Sunday, January 25, 2009

¿Sí, se puede?

After yesterday's post about soaring food prices at my local supermarket, I remembered a recent blog post from Generation Y.

(Generation Y is the blog of Yoani Sanchez, a Cuban philologist. Despite intense government censhorship, Sanchez continues publishing her blog by e-mailing posts to friends outside Cuba. Last year Time magazine described 34-year old Sanchez as "One of the 100 most influential people in the world.")

[translated from Spanish]

Celebration and mincemeat

January 23, 2009 Escrito por: yoanisanchez en Generation Y




To mark the half century since the first of January 1959, we Cubans could buy, through the ration system, half a pound of ground beef. The sense of humor that frequently saves us from neurosis did not spare the unexpected delicacy which was baptized as “the picadillo sent by Chavez,” an allusion to the obvious economic shoring-up that comes from Venezuela.

Although it seems a frivolity, for many Cubans the sale of that beef was the most significant event that happened lately.

I try to steer clear of politics here at The Blue Book, to focus instead on the Gospel. So I won't launch into a tirade here about Castro's failures or the tyranny of Communism ... though if I ever started writing about religious oppression in Cuba, there's surely enough material there to fill up my hard drive.

Folks, Cuba's just not that far away: Havana is as far from Atlanta as Atlanta is from New York City ... and the entire American South lies within a thousand miles of the Cuban capital. Which means that for Southerners, Havana is closer than 1/3 of the continental United States ... more than everything west of the Rockies.

Pero una qué diferencia triste ... but what a sad difference.

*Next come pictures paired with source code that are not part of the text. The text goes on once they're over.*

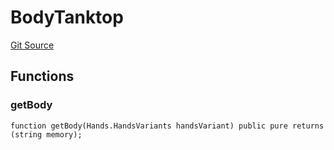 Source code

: # BodyTanktop
[Git Source](https://github.com/digiv3rse/core-contracts/blob/5454b58664fab805b6888a68ff40915d251f32f3/contracts/libraries/svgs/Profile/Body/BodyTanktop.sol)


## Functions
### getBody


```solidity
function getBody(Hands.HandsVariants handsVariant) public pure returns (string memory);
```


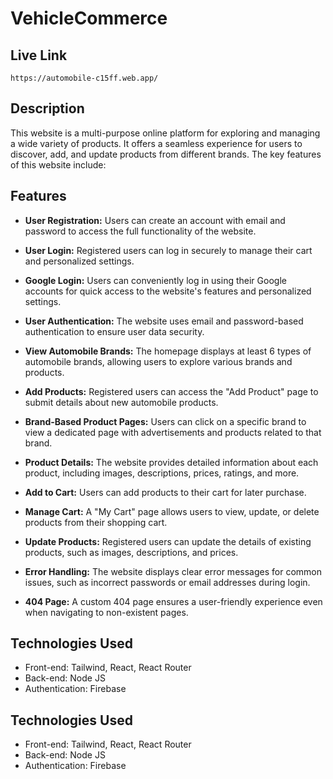 # VehicleCommerce


## Live Link
```
https://automobile-c15ff.web.app/
```

## Description

This website is a multi-purpose online platform for exploring and managing a wide variety of products. It offers a seamless experience for users to discover, add, and update products from different brands. The key features of this website include:


## Features

- **User Registration:** Users can create an account with email and password to access the full functionality of the website.

- **User Login:** Registered users can log in securely to manage their cart and personalized settings.

- **Google Login:** Users can conveniently log in using their Google accounts for quick access to the website's features and personalized settings.

- **User Authentication:** The website uses email and password-based authentication to ensure user data security.

- **View Automobile Brands:** The homepage displays at least 6 types of automobile brands, allowing users to explore various brands and products.

- **Add Products:** Registered users can access the "Add Product" page to submit details about new automobile products.

- **Brand-Based Product Pages:** Users can click on a specific brand to view a dedicated page with advertisements and products related to that brand.

- **Product Details:** The website provides detailed information about each product, including images, descriptions, prices, ratings, and more.

- **Add to Cart:** Users can add products to their cart for later purchase.

- **Manage Cart:** A "My Cart" page allows users to view, update, or delete products from their shopping cart.

- **Update Products:** Registered users can update the details of existing products, such as images, descriptions, and prices.

- **Error Handling:** The website displays clear error messages for common issues, such as incorrect passwords or email addresses during login.

- **404 Page:** A custom 404 page ensures a user-friendly experience even when navigating to non-existent pages.

## Technologies Used

- Front-end: Tailwind, React, React Router
- Back-end: Node JS
- Authentication: Firebase

## Technologies Used

- Front-end: Tailwind, React, React Router
- Back-end: Node JS
- Authentication: Firebase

According to Cuban government estimates, the country has just 3 telephone lines per 100 people (the US has 68). Cuba has 23 automobiles per 1000 people (the US has 478) ... and Cuba has one computer per 100 people.  With a population of 11.5 million people, Cuban has just one ISP providing internet access: only 40,000 folks in Cuba can log onto the web.

Compare that to 76 computers per 100 people here in the US and 122 per hundred people in Israel.

But let's get back to the beef: in Cuba, there's practically none available. Ninguno. Can you imagine your family having the luxury of ground beef just two or three times a year?

-- -- --

We've been blessed for so many years in this country that it's easy to forget what day to day life is like for other people, and become inwardly focused upon our own inconvenience.

Perhaps experiencing a little hunger ... the chronic kind ... and realizing how truly pervasive food shortages are beyond our shores, would tone-down some of our griping about the economy and the "hard times" we're enduring.

And help us understand how fortunate we really are.